Stored data:

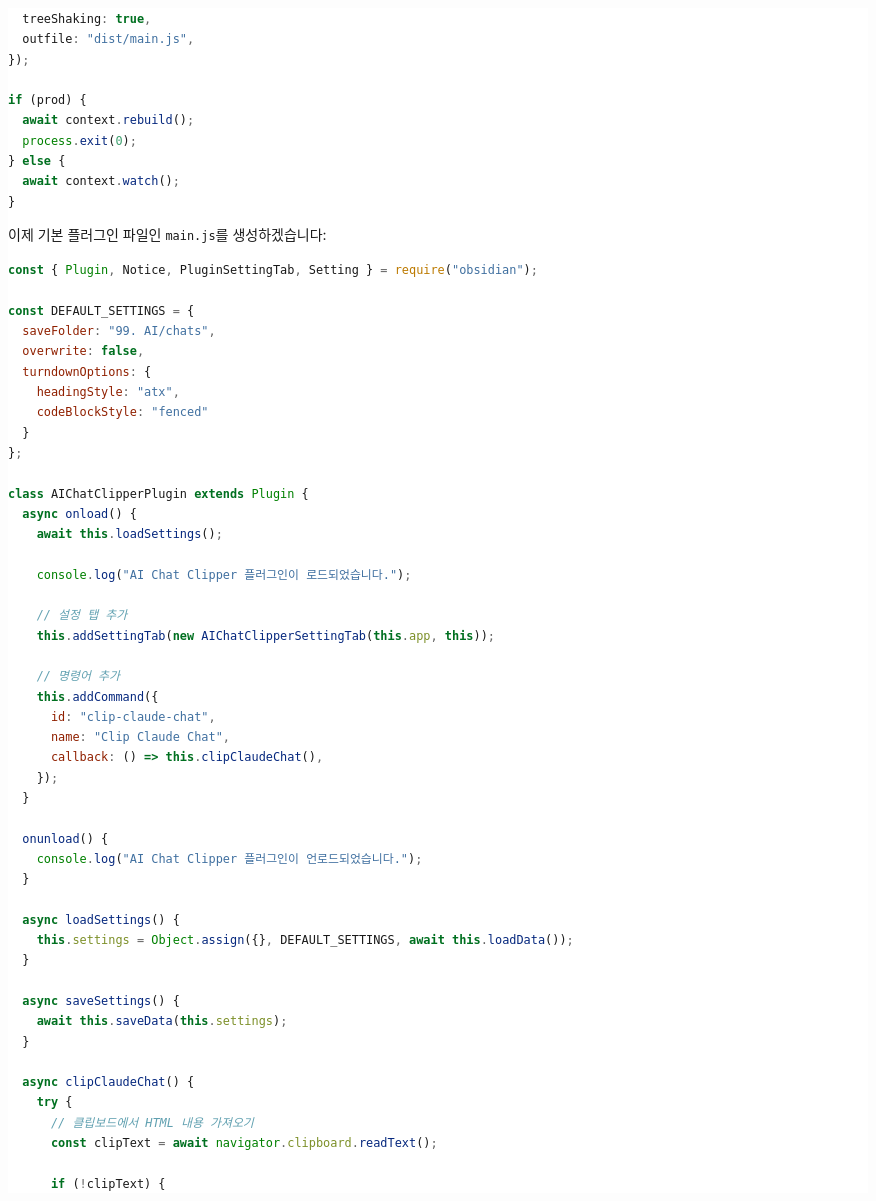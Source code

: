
 ```javascript:jop-aichat-clipper/esbuild.config.mjs
  treeShaking: true,
  outfile: "dist/main.js",
});

if (prod) {
  await context.rebuild();
  process.exit(0);
} else {
  await context.watch();
}
```






이제 기본 플러그인 파일인 `main.js`를 생성하겠습니다:

```javascript:jop-aichat-clipper/main.js
const { Plugin, Notice, PluginSettingTab, Setting } = require("obsidian");

const DEFAULT_SETTINGS = {
  saveFolder: "99. AI/chats",
  overwrite: false,
  turndownOptions: {
    headingStyle: "atx",
    codeBlockStyle: "fenced"
  }
};

class AIChatClipperPlugin extends Plugin {
  async onload() {
    await this.loadSettings();
    
    console.log("AI Chat Clipper 플러그인이 로드되었습니다.");
    
    // 설정 탭 추가
    this.addSettingTab(new AIChatClipperSettingTab(this.app, this));
    
    // 명령어 추가
    this.addCommand({
      id: "clip-claude-chat",
      name: "Clip Claude Chat",
      callback: () => this.clipClaudeChat(),
    });
  }

  onunload() {
    console.log("AI Chat Clipper 플러그인이 언로드되었습니다.");
  }

  async loadSettings() {
    this.settings = Object.assign({}, DEFAULT_SETTINGS, await this.loadData());
  }

  async saveSettings() {
    await this.saveData(this.settings);
  }

  async clipClaudeChat() {
    try {
      // 클립보드에서 HTML 내용 가져오기
      const clipText = await navigator.clipboard.readText();
      
      if (!clipText) {
```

#### [WORK TO COMPLETE]
Output all the records above again exactly, with the pictures dropped.

#### [TASK RESULT]
Source code

:
 ```javascript:jop-aichat-clipper/esbuild.config.mjs
  treeShaking: true,
  outfile: "dist/main.js",
});

if (prod) {
  await context.rebuild();
  process.exit(0);
} else {
  await context.watch();
}
```






이제 기본 플러그인 파일인 `main.js`를 생성하겠습니다:

```javascript:jop-aichat-clipper/main.js
const { Plugin, Notice, PluginSettingTab, Setting } = require("obsidian");

const DEFAULT_SETTINGS = {
  saveFolder: "99. AI/chats",
  overwrite: false,
  turndownOptions: {
    headingStyle: "atx",
    codeBlockStyle: "fenced"
  }
};

class AIChatClipperPlugin extends Plugin {
  async onload() {
    await this.loadSettings();
    
    console.log("AI Chat Clipper 플러그인이 로드되었습니다.");
    
    // 설정 탭 추가
    this.addSettingTab(new AIChatClipperSettingTab(this.app, this));
    
    // 명령어 추가
    this.addCommand({
      id: "clip-claude-chat",
      name: "Clip Claude Chat",
      callback: () => this.clipClaudeChat(),
    });
  }

  onunload() {
    console.log("AI Chat Clipper 플러그인이 언로드되었습니다.");
  }

  async loadSettings() {
    this.settings = Object.assign({}, DEFAULT_SETTINGS, await this.loadData());
  }

  async saveSettings() {
    await this.saveData(this.settings);
  }

  async clipClaudeChat() {
    try {
      // 클립보드에서 HTML 내용 가져오기
      const clipText = await navigator.clipboard.readText();
      
      if (!clipText) {
```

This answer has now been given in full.